PP: What are your personal goals for your blog? What do you hope to achieve with it?
RJG: My goal is to reach folks, to inspire them to hope for more, to make them smile, to help them make the connection between Torah and living a joyful life, and to get them to think about making their synagogues more joyful places. I hope to change the world (one blog reader at a time).
PP: What is one of the greatest things that’s happened to you as a result of being a blogger?
RJG: I get a lot of people to come up to me and say, “Oh, I really like what you wrote on your blog this week. That really made me feel good.” To me, that’s just priceless.
PP: What are some other blogs/websites you love to read for general interest and/or inspiration?
RJG: I’m going to be very honest here. I don’t read a lot of blogs. Most of the inspiration for my blog posts comes from reading I do from old media (what used to be called “books”). I read my friend Rachel Barenblat’s Velveteen Rabbi blog pretty regularly. But that doesn’t really count, since I knew Rachel in “real life” and loved everything she said long before I read her blog.

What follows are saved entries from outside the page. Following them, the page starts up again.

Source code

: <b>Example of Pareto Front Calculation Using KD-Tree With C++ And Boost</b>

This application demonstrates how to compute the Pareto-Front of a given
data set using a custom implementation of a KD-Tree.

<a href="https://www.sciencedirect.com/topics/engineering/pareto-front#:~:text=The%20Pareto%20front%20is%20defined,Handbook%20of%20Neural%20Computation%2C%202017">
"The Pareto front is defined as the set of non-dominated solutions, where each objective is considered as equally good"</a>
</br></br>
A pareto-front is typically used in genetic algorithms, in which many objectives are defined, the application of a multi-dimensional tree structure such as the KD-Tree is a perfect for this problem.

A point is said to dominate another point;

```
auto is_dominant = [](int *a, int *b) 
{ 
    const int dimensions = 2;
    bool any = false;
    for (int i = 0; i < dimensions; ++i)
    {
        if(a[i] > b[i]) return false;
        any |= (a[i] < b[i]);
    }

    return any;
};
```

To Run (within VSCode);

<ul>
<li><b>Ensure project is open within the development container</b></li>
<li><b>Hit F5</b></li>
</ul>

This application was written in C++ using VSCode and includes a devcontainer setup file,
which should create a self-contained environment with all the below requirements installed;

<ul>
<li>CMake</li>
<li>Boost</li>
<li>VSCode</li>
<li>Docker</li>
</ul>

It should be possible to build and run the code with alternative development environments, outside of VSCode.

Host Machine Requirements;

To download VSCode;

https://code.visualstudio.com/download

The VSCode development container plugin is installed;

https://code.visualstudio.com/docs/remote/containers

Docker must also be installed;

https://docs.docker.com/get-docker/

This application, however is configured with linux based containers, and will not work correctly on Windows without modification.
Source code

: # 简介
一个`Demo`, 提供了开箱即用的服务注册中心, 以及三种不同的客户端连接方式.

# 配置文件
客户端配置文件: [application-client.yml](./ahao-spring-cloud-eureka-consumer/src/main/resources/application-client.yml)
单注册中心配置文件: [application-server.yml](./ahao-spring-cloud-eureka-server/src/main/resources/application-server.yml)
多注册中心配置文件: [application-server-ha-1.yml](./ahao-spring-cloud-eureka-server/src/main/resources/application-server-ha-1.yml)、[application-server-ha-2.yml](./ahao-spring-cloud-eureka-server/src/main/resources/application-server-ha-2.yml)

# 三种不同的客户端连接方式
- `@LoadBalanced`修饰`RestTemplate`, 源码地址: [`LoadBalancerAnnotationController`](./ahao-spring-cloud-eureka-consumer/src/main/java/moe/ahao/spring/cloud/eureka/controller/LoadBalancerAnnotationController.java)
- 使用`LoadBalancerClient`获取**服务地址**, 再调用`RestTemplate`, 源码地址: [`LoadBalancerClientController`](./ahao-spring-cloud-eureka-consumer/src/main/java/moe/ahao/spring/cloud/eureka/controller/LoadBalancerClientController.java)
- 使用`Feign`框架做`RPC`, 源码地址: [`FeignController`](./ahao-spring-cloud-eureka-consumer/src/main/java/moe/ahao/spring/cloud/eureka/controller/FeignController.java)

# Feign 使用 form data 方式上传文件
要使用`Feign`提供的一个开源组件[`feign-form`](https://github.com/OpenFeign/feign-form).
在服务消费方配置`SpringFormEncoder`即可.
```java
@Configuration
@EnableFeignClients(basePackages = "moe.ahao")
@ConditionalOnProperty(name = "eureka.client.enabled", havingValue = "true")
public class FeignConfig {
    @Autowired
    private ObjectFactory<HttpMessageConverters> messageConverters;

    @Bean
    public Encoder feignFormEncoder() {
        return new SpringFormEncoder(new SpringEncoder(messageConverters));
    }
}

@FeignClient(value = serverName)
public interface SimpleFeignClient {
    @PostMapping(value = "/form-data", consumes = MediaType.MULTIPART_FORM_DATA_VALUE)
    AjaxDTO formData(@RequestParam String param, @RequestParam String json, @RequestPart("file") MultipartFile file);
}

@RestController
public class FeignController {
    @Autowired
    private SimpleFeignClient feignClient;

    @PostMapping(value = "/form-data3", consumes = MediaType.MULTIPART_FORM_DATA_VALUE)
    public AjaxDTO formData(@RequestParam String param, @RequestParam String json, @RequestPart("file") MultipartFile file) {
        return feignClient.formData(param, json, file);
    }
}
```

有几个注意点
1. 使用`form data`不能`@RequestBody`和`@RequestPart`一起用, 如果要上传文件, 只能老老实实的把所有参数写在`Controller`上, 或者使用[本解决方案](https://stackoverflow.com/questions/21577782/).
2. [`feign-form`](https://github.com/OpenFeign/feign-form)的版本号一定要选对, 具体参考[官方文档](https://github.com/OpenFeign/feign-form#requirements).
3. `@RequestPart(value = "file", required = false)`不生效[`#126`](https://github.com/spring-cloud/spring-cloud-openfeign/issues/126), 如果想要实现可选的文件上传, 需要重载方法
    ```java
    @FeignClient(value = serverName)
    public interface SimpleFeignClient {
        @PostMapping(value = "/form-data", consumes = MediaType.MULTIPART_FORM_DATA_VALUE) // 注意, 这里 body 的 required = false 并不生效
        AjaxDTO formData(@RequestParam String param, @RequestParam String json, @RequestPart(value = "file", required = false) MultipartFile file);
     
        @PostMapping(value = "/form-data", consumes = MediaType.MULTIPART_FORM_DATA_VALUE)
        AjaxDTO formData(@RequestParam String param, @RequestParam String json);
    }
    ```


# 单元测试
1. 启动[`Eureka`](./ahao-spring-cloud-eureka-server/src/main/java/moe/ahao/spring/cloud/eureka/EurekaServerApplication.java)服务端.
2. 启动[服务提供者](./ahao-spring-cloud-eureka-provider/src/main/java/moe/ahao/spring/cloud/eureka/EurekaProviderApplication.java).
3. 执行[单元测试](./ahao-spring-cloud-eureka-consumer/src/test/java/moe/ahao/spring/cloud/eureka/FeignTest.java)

I’m a political junkie and a baseball nut, so I read blogs about those topics, even though the thoughts from them don’t make it into my blog. (Sometimes the writing style does, though. I always thought the best writing in the newspapers is on the sports pages).
PP: In your opinion, what stands in the way of peace in the world?
RJG: I don’t have a romantic or preachy answer to that question. There is a lot that stands in the way. We are far away from what the world could and should be.
A lot of it is politics. Power is distributed in a way that works against the interests of peace and toward the interests of conflict. Some of it is cultural. Way too many people in this world have been taught to distrust others and to resolve conflicts with violence. Some part of it, I suppose, is also spiritual. People cannot create peace with others until they create peace within themselves.
The bottom line for me — realist that I am — is that it’s mostly about power.